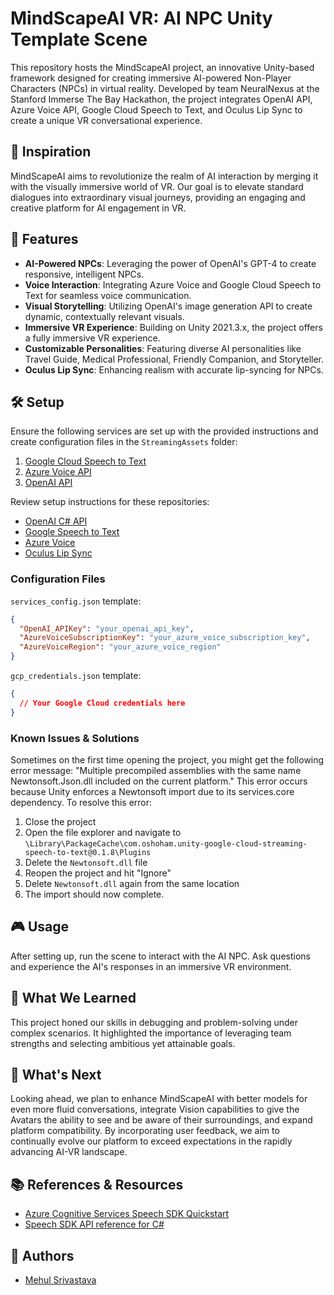 
# MindScapeAI VR: AI NPC Unity Template Scene

This repository hosts the MindScapeAI project, an innovative Unity-based framework designed for creating immersive AI-powered Non-Player Characters (NPCs) in virtual reality. Developed by team NeuralNexus at the Stanford Immerse The Bay Hackathon, the project integrates OpenAI API, Azure Voice API, Google Cloud Speech to Text, and Oculus Lip Sync to create a unique VR conversational experience.

## 🌟 Inspiration

MindScapeAI aims to revolutionize the realm of AI interaction by merging it with the visually immersive world of VR. Our goal is to elevate standard dialogues into extraordinary visual journeys, providing an engaging and creative platform for AI engagement in VR.

## 🚀 Features

- **AI-Powered NPCs**: Leveraging the power of OpenAI's GPT-4 to create responsive, intelligent NPCs.
- **Voice Interaction**: Integrating Azure Voice and Google Cloud Speech to Text for seamless voice communication.
- **Visual Storytelling**: Utilizing OpenAI's image generation API to create dynamic, contextually relevant visuals.
- **Immersive VR Experience**: Building on Unity 2021.3.x, the project offers a fully immersive VR experience.
- **Customizable Personalities**: Featuring diverse AI personalities like Travel Guide, Medical Professional, Friendly Companion, and Storyteller.
- **Oculus Lip Sync**: Enhancing realism with accurate lip-syncing for NPCs.

## 🛠️ Setup

Ensure the following services are set up with the provided instructions and create configuration files in the `StreamingAssets` folder:

1. [Google Cloud Speech to Text](https://cloud.google.com/speech-to-text)
2. [Azure Voice API](https://azure.microsoft.com/en-us/services/cognitive-services/speech-services/)
3. [OpenAI API](https://beta.openai.com/docs/)

Review setup instructions for these repositories:
- [OpenAI C# API](https://github.com/betalgo/openai)
- [Google Speech to Text](https://github.com/oshoham/UnityGoogleStreamingSpeechToText)
- [Azure Voice](https://github.com/Azure-Samples/cognitive-services-speech-sdk/blob/master/quickstart/csharp/unity/text-to-speech/README.md)
- [Oculus Lip Sync](https://developer.oculus.com/documentation/unity/audio-ovrlipsync-using-unity/)

### Configuration Files

`services_config.json` template:
```json
{
  "OpenAI_APIKey": "your_openai_api_key",
  "AzureVoiceSubscriptionKey": "your_azure_voice_subscription_key",
  "AzureVoiceRegion": "your_azure_voice_region"
}
```

`gcp_credentials.json` template:
```json
{
  // Your Google Cloud credentials here
}
```

### Known Issues & Solutions

Sometimes on the first time opening the project, you might get the following error message: "Multiple precompiled assemblies with the same name Newtonsoft.Json.dll included on the current platform." This error occurs because Unity enforces a Newtonsoft import due to its services.core dependency. To resolve this error:

1. Close the project
2. Open the file explorer and navigate to `\Library\PackageCache\com.oshoham.unity-google-cloud-streaming-speech-to-text@0.1.8\Plugins`
3. Delete the `Newtonsoft.dll` file
4. Reopen the project and hit "Ignore"
5. Delete `Newtonsoft.dll` again from the same location
6. The import should now complete.

## 🎮 Usage

After setting up, run the scene to interact with the AI NPC. Ask questions and experience the AI's responses in an immersive VR environment.

## 🌱 What We Learned

This project honed our skills in debugging and problem-solving under complex scenarios. It highlighted the importance of leveraging team strengths and selecting ambitious yet attainable goals.

## 🔮 What's Next

Looking ahead, we plan to enhance MindScapeAI with better models for even more fluid conversations, integrate Vision capabilities to give the Avatars the ability to see and be aware of their surroundings, and expand platform compatibility. By incorporating user feedback, we aim to continually evolve our platform to exceed expectations in the rapidly advancing AI-VR landscape.

## 📚 References & Resources

- [Azure Cognitive Services Speech SDK Quickstart](https://docs.microsoft.com/azure/cognitive-services/speech-service/quickstart-text-to-speech-csharp-unity)
- [Speech SDK API reference for C#](https://aka.ms/csspeech/csharpref)

## 👥 Authors

- [Mehul Srivastava](https://www.linkedin.com/in/msrivas7/)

------------

From the records above, extract exactly and only the lines that begin at the line with "Review setup instructions" and stop after the line with "3. Delete the".

▸ Result below
Review setup instructions for these repositories:
- [OpenAI C# API](https://github.com/betalgo/openai)
- [Google Speech to Text](https://github.com/oshoham/UnityGoogleStreamingSpeechToText)
- [Azure Voice](https://github.com/Azure-Samples/cognitive-services-speech-sdk/blob/master/quickstart/csharp/unity/text-to-speech/README.md)
- [Oculus Lip Sync](https://developer.oculus.com/documentation/unity/audio-ovrlipsync-using-unity/)

### Configuration Files

`services_config.json` template:
```json
{
  "OpenAI_APIKey": "your_openai_api_key",
  "AzureVoiceSubscriptionKey": "your_azure_voice_subscription_key",
  "AzureVoiceRegion": "your_azure_voice_region"
}
```

`gcp_credentials.json` template:
```json
{
  // Your Google Cloud credentials here
}
```

### Known Issues & Solutions

Sometimes on the first time opening the project, you might get the following error message: "Multiple precompiled assemblies with the same name Newtonsoft.Json.dll included on the current platform." This error occurs because Unity enforces a Newtonsoft import due to its services.core dependency. To resolve this error:

1. Close the project
2. Open the file explorer and navigate to `\Library\PackageCache\com.oshoham.unity-google-cloud-streaming-speech-to-text@0.1.8\Plugins`
3. Delete the `Newtonsoft.dll` file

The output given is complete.